--- Entries provided Enclosed Below ---

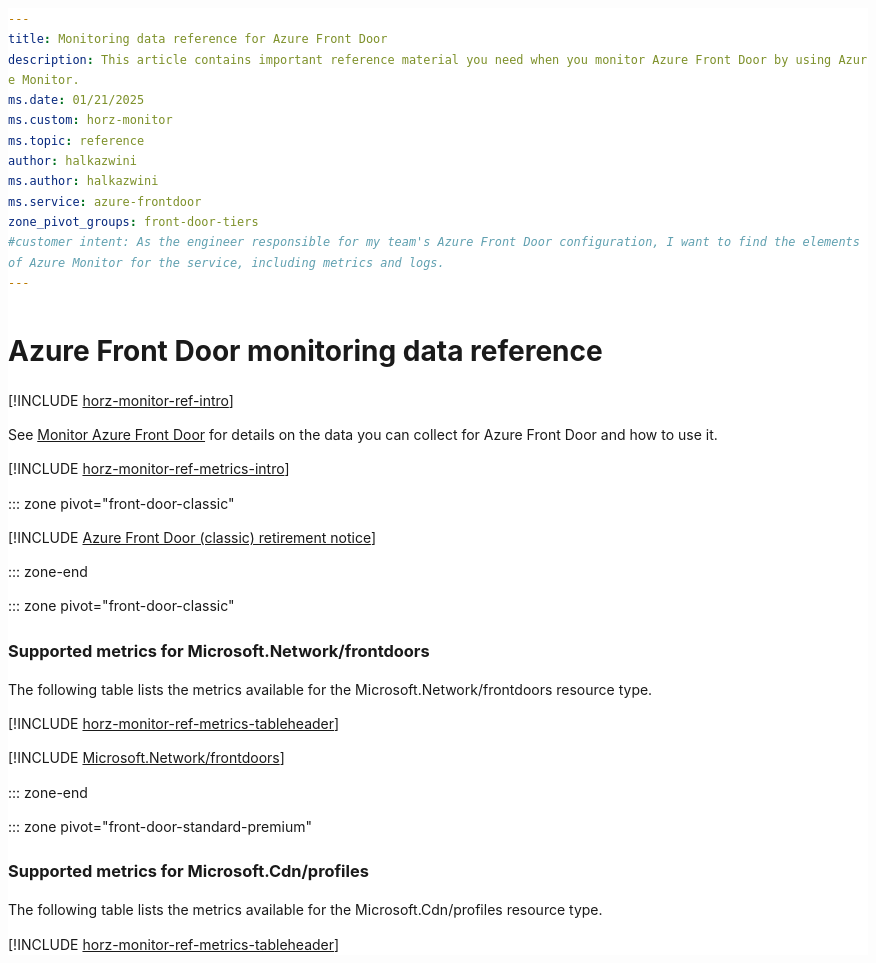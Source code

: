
 ```yaml
---
title: Monitoring data reference for Azure Front Door
description: This article contains important reference material you need when you monitor Azure Front Door by using Azure Monitor.
ms.date: 01/21/2025
ms.custom: horz-monitor
ms.topic: reference
author: halkazwini
ms.author: halkazwini
ms.service: azure-frontdoor
zone_pivot_groups: front-door-tiers
#customer intent: As the engineer responsible for my team's Azure Front Door configuration, I want to find the elements of Azure Monitor for the service, including metrics and logs.
---
```


# Azure Front Door monitoring data reference

[!INCLUDE [horz-monitor-ref-intro](~/reusable-content/ce-skilling/azure/includes/azure-monitor/horizontals/horz-monitor-ref-intro.md)]

See [Monitor Azure Front Door](monitor-front-door.md) for details on the data you can collect for Azure Front Door and how to use it.

[!INCLUDE [horz-monitor-ref-metrics-intro](~/reusable-content/ce-skilling/azure/includes/azure-monitor/horizontals/horz-monitor-ref-metrics-intro.md)]

::: zone pivot="front-door-classic"

[!INCLUDE [Azure Front Door (classic) retirement notice](../../includes/front-door-classic-retirement.md)]

::: zone-end

::: zone pivot="front-door-classic"

### Supported metrics for Microsoft.Network/frontdoors

The following table lists the metrics available for the Microsoft.Network/frontdoors resource type.

[!INCLUDE [horz-monitor-ref-metrics-tableheader](~/reusable-content/ce-skilling/azure/includes/azure-monitor/horizontals/horz-monitor-ref-metrics-tableheader.md)]

[!INCLUDE [Microsoft.Network/frontdoors](~/reusable-content/ce-skilling/azure/includes/azure-monitor/reference/metrics/microsoft-network-frontdoors-metrics-include.md)]

::: zone-end

::: zone pivot="front-door-standard-premium"

### Supported metrics for Microsoft.Cdn/profiles

The following table lists the metrics available for the Microsoft.Cdn/profiles resource type.

[!INCLUDE [horz-monitor-ref-metrics-tableheader](~/reusable-content/ce-skilling/azure/includes/azure-monitor/horizontals/horz-monitor-ref-metrics-tableheader.md)]
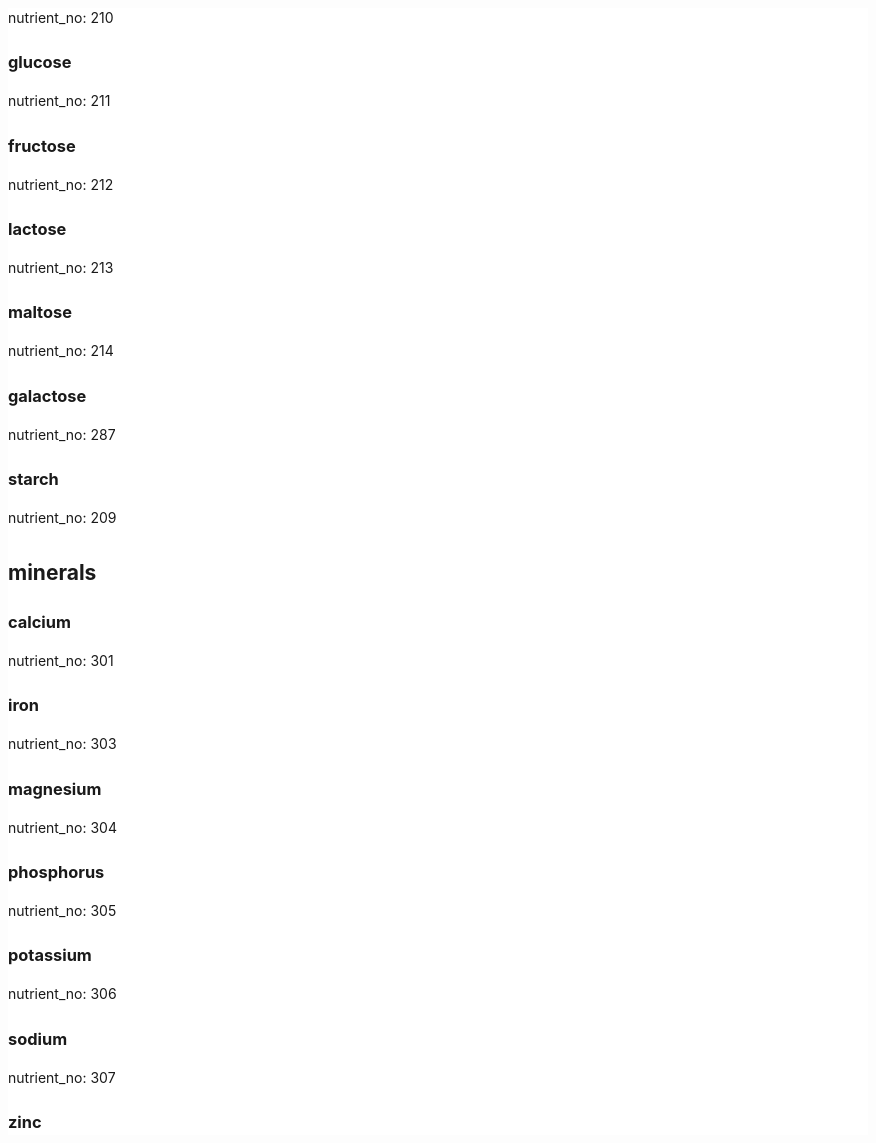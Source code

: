 nutrient\_no: 210

### glucose

nutrient\_no: 211

### fructose

nutrient\_no: 212

### lactose

nutrient\_no: 213

### maltose

nutrient\_no: 214

### galactose

nutrient\_no: 287

### starch

nutrient\_no: 209

minerals
--------

### calcium

nutrient\_no: 301

### iron

nutrient\_no: 303

### magnesium

nutrient\_no: 304

### phosphorus

nutrient\_no: 305

### potassium

nutrient\_no: 306

### sodium

nutrient\_no: 307

### zinc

--- End of Enclosed Entries provided ---

- **The problem**
Write out, word for word, the lines from the first line of the entries through the one containing "Microsoft.Network/frontdoors resource type.", both included. Leave out the pictures.

- **Solution below**
Source code

:
 ```yaml
---
title: Monitoring data reference for Azure Front Door
description: This article contains important reference material you need when you monitor Azure Front Door by using Azure Monitor.
ms.date: 01/21/2025
ms.custom: horz-monitor
ms.topic: reference
author: halkazwini
ms.author: halkazwini
ms.service: azure-frontdoor
zone_pivot_groups: front-door-tiers
#customer intent: As the engineer responsible for my team's Azure Front Door configuration, I want to find the elements of Azure Monitor for the service, including metrics and logs.
---
```


# Azure Front Door monitoring data reference

[!INCLUDE [horz-monitor-ref-intro](~/reusable-content/ce-skilling/azure/includes/azure-monitor/horizontals/horz-monitor-ref-intro.md)]

See [Monitor Azure Front Door](monitor-front-door.md) for details on the data you can collect for Azure Front Door and how to use it.

[!INCLUDE [horz-monitor-ref-metrics-intro](~/reusable-content/ce-skilling/azure/includes/azure-monitor/horizontals/horz-monitor-ref-metrics-intro.md)]

::: zone pivot="front-door-classic"

[!INCLUDE [Azure Front Door (classic) retirement notice](../../includes/front-door-classic-retirement.md)]

::: zone-end

::: zone pivot="front-door-classic"

### Supported metrics for Microsoft.Network/frontdoors

The following table lists the metrics available for the Microsoft.Network/frontdoors resource type.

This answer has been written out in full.